++++ GIVEN RECORDS

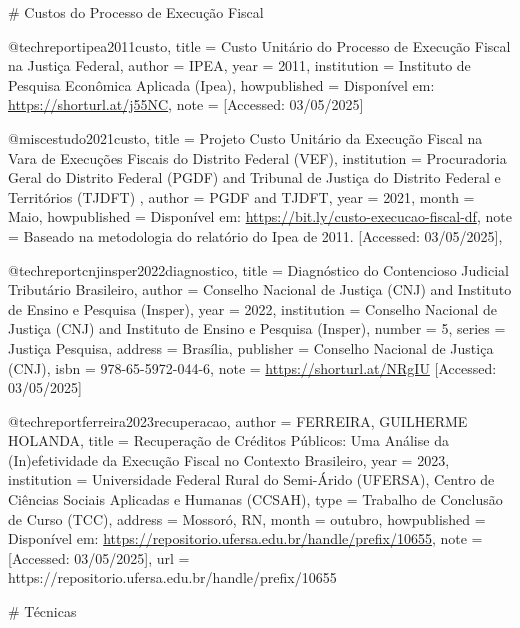 # Custos do Processo de Execução Fiscal

@techreport{ipea2011custo,
title = {{Custo Unitário do Processo de Execução Fiscal na Justiça Federal}},
author = {IPEA},
year = {2011},
institution = {{Instituto de Pesquisa Econômica Aplicada (Ipea)}},
howpublished = {Disponível em: \url{https://shorturl.at/j55NC}},
note = {[Accessed: 03/05/2025]}
}

@misc{estudo2021custo,
title = {{Projeto Custo Unitário da Execução Fiscal na Vara de Execuções Fiscais do Distrito Federal (VEF)}},
institution = {{Procuradoria Geral do Distrito Federal (PGDF) and Tribunal de Justiça do Distrito Federal e Territórios (TJDFT) }},
author = {PGDF and TJDFT},
year = {2021},
month = {Maio},
howpublished = {Disponível em: \url{https://bit.ly/custo-execucao-fiscal-df}},
note = {Baseado na metodologia do relatório do Ipea de 2011. [Accessed: 03/05/2025]},
}

@techreport{cnjinsper2022diagnostico,
  title = {{Diagnóstico do Contencioso Judicial Tributário Brasileiro}},
  author = {{Conselho Nacional de Justiça (CNJ) and Instituto de Ensino e Pesquisa (Insper)}},
  year = {2022},
  institution = {{Conselho Nacional de Justiça (CNJ) and Instituto de Ensino e Pesquisa (Insper)}},
  number = {5},
  series = {{Justiça Pesquisa}},
  address = {Brasília},
  publisher = {{Conselho Nacional de Justiça (CNJ)}},
  isbn = {978-65-5972-044-6},
  note = {\url{https://shorturl.at/NRgIU} [Accessed: 03/05/2025]}
}

@techreport{ferreira2023recuperacao,
  author = {FERREIRA, GUILHERME HOLANDA},
  title = {{Recuperação de Créditos Públicos: Uma Análise da (In)efetividade da Execução Fiscal no Contexto Brasileiro}},
  year = {2023},
  institution = {{Universidade Federal Rural do Semi-Árido (UFERSA), Centro de Ciências Sociais Aplicadas e Humanas (CCSAH)}},
  type = {{Trabalho de Conclusão de Curso (TCC)}},
  address = {Mossoró, RN},
  month = {outubro},
  howpublished = {Disponível em: \url{https://repositorio.ufersa.edu.br/handle/prefix/10655}},
  note = {[Accessed: 03/05/2025]},
  url = {https://repositorio.ufersa.edu.br/handle/prefix/10655}
}

# Técnicas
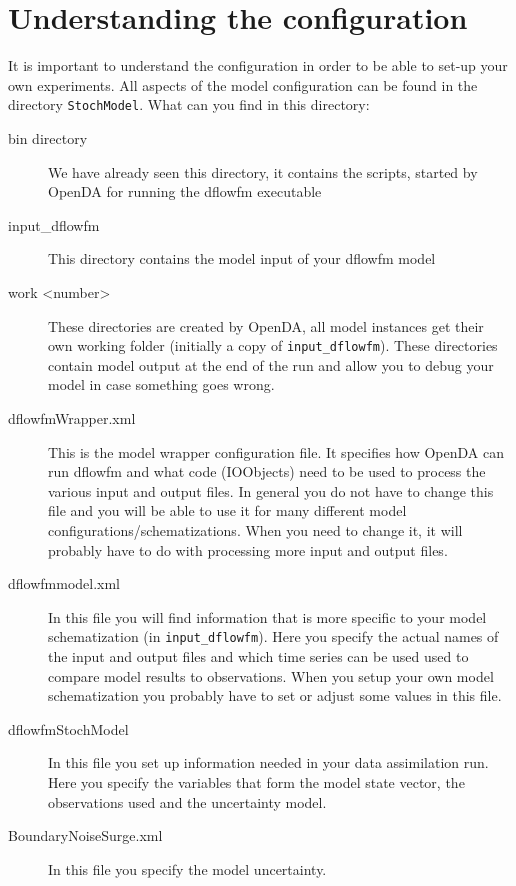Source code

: \documentclass[a4paper,10pt]{article}
\newcommand{\driveloc}[1]{{\tt #1}}
\begin{document}
\section{Understanding the configuration}
It is important to understand the configuration in order to be able to set-up your own experiments. All aspects of the model configuration can be found in the directory  
\driveloc{StochModel}. What can you find in this directory:
\begin{description}
\item [bin directory] We have already seen this directory, it contains the scripts, started by OpenDA for running the dflowfm executable
\item [input\_dflowfm] This directory contains the model input of your dflowfm model
\item [work \textless number\textgreater] These directories are created by OpenDA, all model instances get their own working folder (initially a copy of \driveloc{input\_dflowfm}). These directories contain model output at the end of the run and allow you to debug your model in case something goes wrong.
\item [dflowfmWrapper.xml] This is the model wrapper configuration file. It specifies how OpenDA can run dflowfm and what code (IOObjects) need to be used to process the various input and output files. In general you do not have to change this file and you will be able to use it for many different model configurations/schematizations. When you need to change it, it will probably have to do with processing more input and output files.
\item [dflowfmmodel.xml] In this file you will find information that is more specific to your model schematization (in \driveloc{input\_dflowfm}). Here you specify the actual names of the input and output files and which time series can be used used to compare model results to observations. When you setup your own model schematization you probably have to set or adjust some values in this file.
\item [dflowfmStochModel] In this file you set up information needed in your data assimilation run. Here you specify the variables that form the model state vector, the observations used and the uncertainty model.
\item [BoundaryNoiseSurge.xml] In this file you specify the model uncertainty.
\end{description}
\end{document}
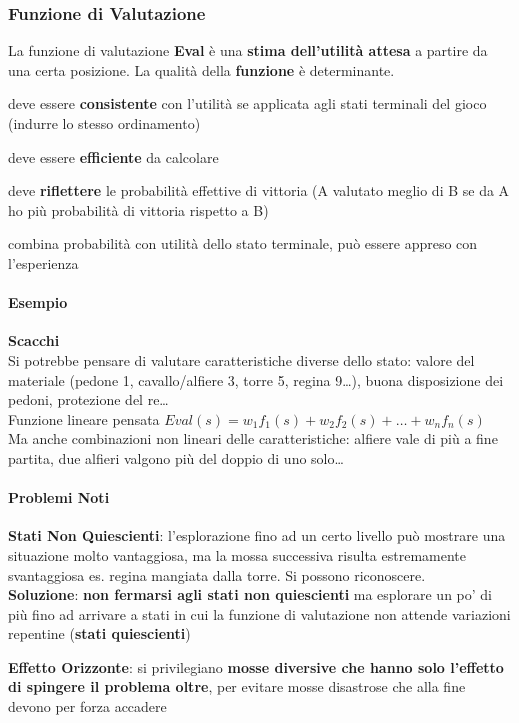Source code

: \documentclass[10pt]{book}
\begin{document}
\subsubsection{Funzione di Valutazione}
La funzione di valutazione \textbf{Eval} è una \textbf{stima dell'utilità attesa} a partire da una certa posizione. La qualità della \textbf{funzione} è determinante.
\begin{list}{}{}
	\item deve essere \textbf{consistente} con l'utilità se applicata agli stati terminali del gioco (indurre lo stesso ordinamento)
	\item deve essere \textbf{efficiente} da calcolare
	\item deve \textbf{riflettere} le probabilità effettive di vittoria (A valutato meglio di B se da A ho più probabilità di vittoria rispetto a B)
	\item combina probabilità con utilità dello stato terminale, può essere appreso con l'esperienza
\end{list}
\paragraph{Esempio} \textbf{Scacchi}\\
Si potrebbe pensare di valutare caratteristiche diverse dello stato: valore del materiale (pedone 1, cavallo/alfiere 3, torre 5, regina 9\ldots), buona disposizione dei pedoni, protezione del re\ldots\\
Funzione lineare pensata $Eval(s) = w_1f_1(s) + w_2f_2(s) + \ldots + w_nf_n(s)$\\
Ma anche combinazioni non lineari delle caratteristiche: alfiere vale di più a fine partita, due alfieri valgono più del doppio di uno solo\ldots
\pagebreak
\paragraph{Problemi Noti}
\begin{list}{}{}
	\item \textbf{Stati Non Quiescienti}: l'esplorazione fino ad un certo livello può mostrare una situazione molto vantaggiosa, ma la mossa successiva risulta estremamente svantaggiosa es. regina mangiata dalla torre. Si possono riconoscere.\\
	\textbf{Soluzione}: \textbf{non fermarsi agli stati non quiescienti} ma esplorare un po' di più fino ad arrivare a stati in cui la funzione di valutazione non attende variazioni repentine (\textbf{stati quiescienti})
	\item \textbf{Effetto Orizzonte}: si privilegiano \textbf{mosse diversive che hanno solo l'effetto di spingere il problema oltre}, per evitare mosse disastrose che alla fine devono per forza accadere
\end{list}
\end{document}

++++++++

*PROBLEM TO WORK ON*: Full transcription without images: please go through the records and repeat them exactly.

*RESPONSE TO THE TASK*:
 # Custos do Processo de Execução Fiscal

@techreport{ipea2011custo,
title = {{Custo Unitário do Processo de Execução Fiscal na Justiça Federal}},
author = {IPEA},
year = {2011},
institution = {{Instituto de Pesquisa Econômica Aplicada (Ipea)}},
howpublished = {Disponível em: \url{https://shorturl.at/j55NC}},
note = {[Accessed: 03/05/2025]}
}

@misc{estudo2021custo,
title = {{Projeto Custo Unitário da Execução Fiscal na Vara de Execuções Fiscais do Distrito Federal (VEF)}},
institution = {{Procuradoria Geral do Distrito Federal (PGDF) and Tribunal de Justiça do Distrito Federal e Territórios (TJDFT) }},
author = {PGDF and TJDFT},
year = {2021},
month = {Maio},
howpublished = {Disponível em: \url{https://bit.ly/custo-execucao-fiscal-df}},
note = {Baseado na metodologia do relatório do Ipea de 2011. [Accessed: 03/05/2025]},
}

@techreport{cnjinsper2022diagnostico,
  title = {{Diagnóstico do Contencioso Judicial Tributário Brasileiro}},
  author = {{Conselho Nacional de Justiça (CNJ) and Instituto de Ensino e Pesquisa (Insper)}},
  year = {2022},
  institution = {{Conselho Nacional de Justiça (CNJ) and Instituto de Ensino e Pesquisa (Insper)}},
  number = {5},
  series = {{Justiça Pesquisa}},
  address = {Brasília},
  publisher = {{Conselho Nacional de Justiça (CNJ)}},
  isbn = {978-65-5972-044-6},
  note = {\url{https://shorturl.at/NRgIU} [Accessed: 03/05/2025]}
}

@techreport{ferreira2023recuperacao,
  author = {FERREIRA, GUILHERME HOLANDA},
  title = {{Recuperação de Créditos Públicos: Uma Análise da (In)efetividade da Execução Fiscal no Contexto Brasileiro}},
  year = {2023},
  institution = {{Universidade Federal Rural do Semi-Árido (UFERSA), Centro de Ciências Sociais Aplicadas e Humanas (CCSAH)}},
  type = {{Trabalho de Conclusão de Curso (TCC)}},
  address = {Mossoró, RN},
  month = {outubro},
  howpublished = {Disponível em: \url{https://repositorio.ufersa.edu.br/handle/prefix/10655}},
  note = {[Accessed: 03/05/2025]},
  url = {https://repositorio.ufersa.edu.br/handle/prefix/10655}
}

# Técnicas
Source code

: \documentclass[a4paper,10pt]{article}
\newcommand{\driveloc}[1]{{\tt #1}}
\begin{document}
\section{Understanding the configuration}
It is important to understand the configuration in order to be able to set-up your own experiments. All aspects of the model configuration can be found in the directory  
\driveloc{StochModel}. What can you find in this directory:
\begin{description}
\item [bin directory] We have already seen this directory, it contains the scripts, started by OpenDA for running the dflowfm executable
\item [input\_dflowfm] This directory contains the model input of your dflowfm model
\item [work \textless number\textgreater] These directories are created by OpenDA, all model instances get their own working folder (initially a copy of \driveloc{input\_dflowfm}). These directories contain model output at the end of the run and allow you to debug your model in case something goes wrong.
\item [dflowfmWrapper.xml] This is the model wrapper configuration file. It specifies how OpenDA can run dflowfm and what code (IOObjects) need to be used to process the various input and output files. In general you do not have to change this file and you will be able to use it for many different model configurations/schematizations. When you need to change it, it will probably have to do with processing more input and output files.
\item [dflowfmmodel.xml] In this file you will find information that is more specific to your model schematization (in \driveloc{input\_dflowfm}). Here you specify the actual names of the input and output files and which time series can be used used to compare model results to observations. When you setup your own model schematization you probably have to set or adjust some values in this file.
\item [dflowfmStochModel] In this file you set up information needed in your data assimilation run. Here you specify the variables that form the model state vector, the observations used and the uncertainty model.
\item [BoundaryNoiseSurge.xml] In this file you specify the model uncertainty.
\end{description}
\end{document}
Source code

: \documentclass[10pt]{book}
\begin{document}
\subsubsection{Funzione di Valutazione}
La funzione di valutazione \textbf{Eval} è una \textbf{stima dell'utilità attesa} a partire da una certa posizione. La qualità della \textbf{funzione} è determinante.
\begin{list}{}{}
	\item deve essere \textbf{consistente} con l'utilità se applicata agli stati terminali del gioco (indurre lo stesso ordinamento)
	\item deve essere \textbf{efficiente} da calcolare
	\item deve \textbf{riflettere} le probabilità effettive di vittoria (A valutato meglio di B se da A ho più probabilità di vittoria rispetto a B)
	\item combina probabilità con utilità dello stato terminale, può essere appreso con l'esperienza
\end{list}
\paragraph{Esempio} \textbf{Scacchi}\\
Si potrebbe pensare di valutare caratteristiche diverse dello stato: valore del materiale (pedone 1, cavallo/alfiere 3, torre 5, regina 9\ldots), buona disposizione dei pedoni, protezione del re\ldots\\
Funzione lineare pensata $Eval(s) = w_1f_1(s) + w_2f_2(s) + \ldots + w_nf_n(s)$\\
Ma anche combinazioni non lineari delle caratteristiche: alfiere vale di più a fine partita, due alfieri valgono più del doppio di uno solo\ldots
\pagebreak
\paragraph{Problemi Noti}
\begin{list}{}{}
	\item \textbf{Stati Non Quiescienti}: l'esplorazione fino ad un certo livello può mostrare una situazione molto vantaggiosa, ma la mossa successiva risulta estremamente svantaggiosa es. regina mangiata dalla torre. Si possono riconoscere.\\
	\textbf{Soluzione}: \textbf{non fermarsi agli stati non quiescienti} ma esplorare un po' di più fino ad arrivare a stati in cui la funzione di valutazione non attende variazioni repentine (\textbf{stati quiescienti})
	\item \textbf{Effetto Orizzonte}: si privilegiano \textbf{mosse diversive che hanno solo l'effetto di spingere il problema oltre}, per evitare mosse disastrose che alla fine devono per forza accadere
\end{list}
\end{document}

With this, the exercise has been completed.